[Source records]

☆ ☆ ☆ ☆ ☆ ☆ ☆

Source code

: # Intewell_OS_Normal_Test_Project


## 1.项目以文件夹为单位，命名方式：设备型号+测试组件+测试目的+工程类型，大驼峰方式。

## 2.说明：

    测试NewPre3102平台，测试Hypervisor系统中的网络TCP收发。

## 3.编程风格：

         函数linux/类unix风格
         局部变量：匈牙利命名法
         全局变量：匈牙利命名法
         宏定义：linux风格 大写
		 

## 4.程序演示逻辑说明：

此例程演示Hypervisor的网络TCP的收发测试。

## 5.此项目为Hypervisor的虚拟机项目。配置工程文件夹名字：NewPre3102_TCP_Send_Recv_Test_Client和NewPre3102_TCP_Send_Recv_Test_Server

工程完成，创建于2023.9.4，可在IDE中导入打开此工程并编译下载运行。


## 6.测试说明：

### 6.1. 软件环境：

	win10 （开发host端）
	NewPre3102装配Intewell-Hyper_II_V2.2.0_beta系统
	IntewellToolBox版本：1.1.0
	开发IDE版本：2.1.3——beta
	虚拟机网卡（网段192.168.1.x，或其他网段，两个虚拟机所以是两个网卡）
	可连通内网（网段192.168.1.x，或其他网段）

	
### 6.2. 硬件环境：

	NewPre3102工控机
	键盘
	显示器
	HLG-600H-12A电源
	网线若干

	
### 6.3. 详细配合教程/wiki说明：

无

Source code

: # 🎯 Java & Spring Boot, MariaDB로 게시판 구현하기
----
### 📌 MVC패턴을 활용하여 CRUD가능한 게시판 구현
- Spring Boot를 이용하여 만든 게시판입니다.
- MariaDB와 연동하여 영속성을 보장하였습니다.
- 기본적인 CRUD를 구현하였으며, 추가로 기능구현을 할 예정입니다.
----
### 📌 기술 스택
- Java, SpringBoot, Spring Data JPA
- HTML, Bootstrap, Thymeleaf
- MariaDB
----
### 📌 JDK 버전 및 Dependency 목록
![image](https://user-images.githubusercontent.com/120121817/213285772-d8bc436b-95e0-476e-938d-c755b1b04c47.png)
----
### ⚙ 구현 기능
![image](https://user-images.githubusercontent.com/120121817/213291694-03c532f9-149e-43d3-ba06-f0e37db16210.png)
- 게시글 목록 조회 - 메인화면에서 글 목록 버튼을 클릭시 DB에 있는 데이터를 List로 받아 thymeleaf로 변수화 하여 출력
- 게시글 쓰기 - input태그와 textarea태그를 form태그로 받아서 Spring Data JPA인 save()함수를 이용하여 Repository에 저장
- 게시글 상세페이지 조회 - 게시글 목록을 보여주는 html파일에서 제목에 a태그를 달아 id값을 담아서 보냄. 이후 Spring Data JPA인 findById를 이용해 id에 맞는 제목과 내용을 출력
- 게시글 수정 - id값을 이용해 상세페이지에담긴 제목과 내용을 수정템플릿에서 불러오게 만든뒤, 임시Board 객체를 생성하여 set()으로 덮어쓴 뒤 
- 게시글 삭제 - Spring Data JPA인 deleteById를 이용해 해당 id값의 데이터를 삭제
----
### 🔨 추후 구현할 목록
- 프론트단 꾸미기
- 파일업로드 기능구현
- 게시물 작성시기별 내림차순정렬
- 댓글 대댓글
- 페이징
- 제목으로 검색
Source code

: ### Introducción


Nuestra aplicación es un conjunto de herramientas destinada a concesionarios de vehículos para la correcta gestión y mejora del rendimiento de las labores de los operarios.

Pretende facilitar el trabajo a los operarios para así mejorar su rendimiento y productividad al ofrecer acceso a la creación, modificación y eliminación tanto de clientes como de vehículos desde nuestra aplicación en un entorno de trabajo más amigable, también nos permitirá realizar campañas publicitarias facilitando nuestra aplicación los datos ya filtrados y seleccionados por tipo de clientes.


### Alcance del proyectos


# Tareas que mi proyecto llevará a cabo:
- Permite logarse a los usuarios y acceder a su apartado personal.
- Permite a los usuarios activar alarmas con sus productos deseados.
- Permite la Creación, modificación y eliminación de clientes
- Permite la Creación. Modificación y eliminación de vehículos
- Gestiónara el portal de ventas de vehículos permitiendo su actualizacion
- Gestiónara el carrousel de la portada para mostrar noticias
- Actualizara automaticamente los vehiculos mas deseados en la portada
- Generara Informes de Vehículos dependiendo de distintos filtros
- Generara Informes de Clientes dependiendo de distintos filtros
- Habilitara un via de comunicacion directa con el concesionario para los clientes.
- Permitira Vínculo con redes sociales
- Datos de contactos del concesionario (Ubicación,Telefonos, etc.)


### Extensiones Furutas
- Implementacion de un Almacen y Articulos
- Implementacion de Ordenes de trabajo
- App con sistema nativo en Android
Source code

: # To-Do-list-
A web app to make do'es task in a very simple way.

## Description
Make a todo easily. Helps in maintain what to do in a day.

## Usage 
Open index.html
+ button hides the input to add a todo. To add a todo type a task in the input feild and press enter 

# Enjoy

☆ ☆ ☆ ☆ ☆ ☆ ☆

### Task to complete
Retyping the data above exactly and in full is the task.

### Written reply
Source code

: # Intewell_OS_Normal_Test_Project


## 1.项目以文件夹为单位，命名方式：设备型号+测试组件+测试目的+工程类型，大驼峰方式。

## 2.说明：

    测试NewPre3102平台，测试Hypervisor系统中的网络TCP收发。

## 3.编程风格：

         函数linux/类unix风格
         局部变量：匈牙利命名法
         全局变量：匈牙利命名法
         宏定义：linux风格 大写
		 

## 4.程序演示逻辑说明：

此例程演示Hypervisor的网络TCP的收发测试。

## 5.此项目为Hypervisor的虚拟机项目。配置工程文件夹名字：NewPre3102_TCP_Send_Recv_Test_Client和NewPre3102_TCP_Send_Recv_Test_Server

工程完成，创建于2023.9.4，可在IDE中导入打开此工程并编译下载运行。


## 6.测试说明：

### 6.1. 软件环境：

	win10 （开发host端）
	NewPre3102装配Intewell-Hyper_II_V2.2.0_beta系统
	IntewellToolBox版本：1.1.0
	开发IDE版本：2.1.3——beta
	虚拟机网卡（网段192.168.1.x，或其他网段，两个虚拟机所以是两个网卡）
	可连通内网（网段192.168.1.x，或其他网段）

	
### 6.2. 硬件环境：

	NewPre3102工控机
	键盘
	显示器
	HLG-600H-12A电源
	网线若干

	
### 6.3. 详细配合教程/wiki说明：

无

Source code

: # 🎯 Java & Spring Boot, MariaDB로 게시판 구현하기
----
### 📌 MVC패턴을 활용하여 CRUD가능한 게시판 구현
- Spring Boot를 이용하여 만든 게시판입니다.
- MariaDB와 연동하여 영속성을 보장하였습니다.
- 기본적인 CRUD를 구현하였으며, 추가로 기능구현을 할 예정입니다.
----
### 📌 기술 스택
- Java, SpringBoot, Spring Data JPA
- HTML, Bootstrap, Thymeleaf
- MariaDB
----
### 📌 JDK 버전 및 Dependency 목록
![image](https://user-images.githubusercontent.com/120121817/213285772-d8bc436b-95e0-476e-938d-c755b1b04c47.png)
----
### ⚙ 구현 기능
![image](https://user-images.githubusercontent.com/120121817/213291694-03c532f9-149e-43d3-ba06-f0e37db16210.png)
- 게시글 목록 조회 - 메인화면에서 글 목록 버튼을 클릭시 DB에 있는 데이터를 List로 받아 thymeleaf로 변수화 하여 출력
- 게시글 쓰기 - input태그와 textarea태그를 form태그로 받아서 Spring Data JPA인 save()함수를 이용하여 Repository에 저장
- 게시글 상세페이지 조회 - 게시글 목록을 보여주는 html파일에서 제목에 a태그를 달아 id값을 담아서 보냄. 이후 Spring Data JPA인 findById를 이용해 id에 맞는 제목과 내용을 출력
- 게시글 수정 - id값을 이용해 상세페이지에담긴 제목과 내용을 수정템플릿에서 불러오게 만든뒤, 임시Board 객체를 생성하여 set()으로 덮어쓴 뒤 
- 게시글 삭제 - Spring Data JPA인 deleteById를 이용해 해당 id값의 데이터를 삭제
----
### 🔨 추후 구현할 목록
- 프론트단 꾸미기
- 파일업로드 기능구현
- 게시물 작성시기별 내림차순정렬
- 댓글 대댓글
- 페이징
- 제목으로 검색
Source code

: ### Introducción


Nuestra aplicación es un conjunto de herramientas destinada a concesionarios de vehículos para la correcta gestión y mejora del rendimiento de las labores de los operarios.

Pretende facilitar el trabajo a los operarios para así mejorar su rendimiento y productividad al ofrecer acceso a la creación, modificación y eliminación tanto de clientes como de vehículos desde nuestra aplicación en un entorno de trabajo más amigable, también nos permitirá realizar campañas publicitarias facilitando nuestra aplicación los datos ya filtrados y seleccionados por tipo de clientes.


### Alcance del proyectos


# Tareas que mi proyecto llevará a cabo:
- Permite logarse a los usuarios y acceder a su apartado personal.
- Permite a los usuarios activar alarmas con sus productos deseados.
- Permite la Creación, modificación y eliminación de clientes
- Permite la Creación. Modificación y eliminación de vehículos
- Gestiónara el portal de ventas de vehículos permitiendo su actualizacion
- Gestiónara el carrousel de la portada para mostrar noticias
- Actualizara automaticamente los vehiculos mas deseados en la portada
- Generara Informes de Vehículos dependiendo de distintos filtros
- Generara Informes de Clientes dependiendo de distintos filtros
- Habilitara un via de comunicacion directa con el concesionario para los clientes.
- Permitira Vínculo con redes sociales
- Datos de contactos del concesionario (Ubicación,Telefonos, etc.)


### Extensiones Furutas
- Implementacion de un Almacen y Articulos
- Implementacion de Ordenes de trabajo
- App con sistema nativo en Android
Source code

: # To-Do-list-
A web app to make do'es task in a very simple way.

## Description
Make a todo easily. Helps in maintain what to do in a day.

## Usage 
Open index.html
+ button hides the input to add a todo. To add a todo type a task in the input feild and press enter 

# Enjoy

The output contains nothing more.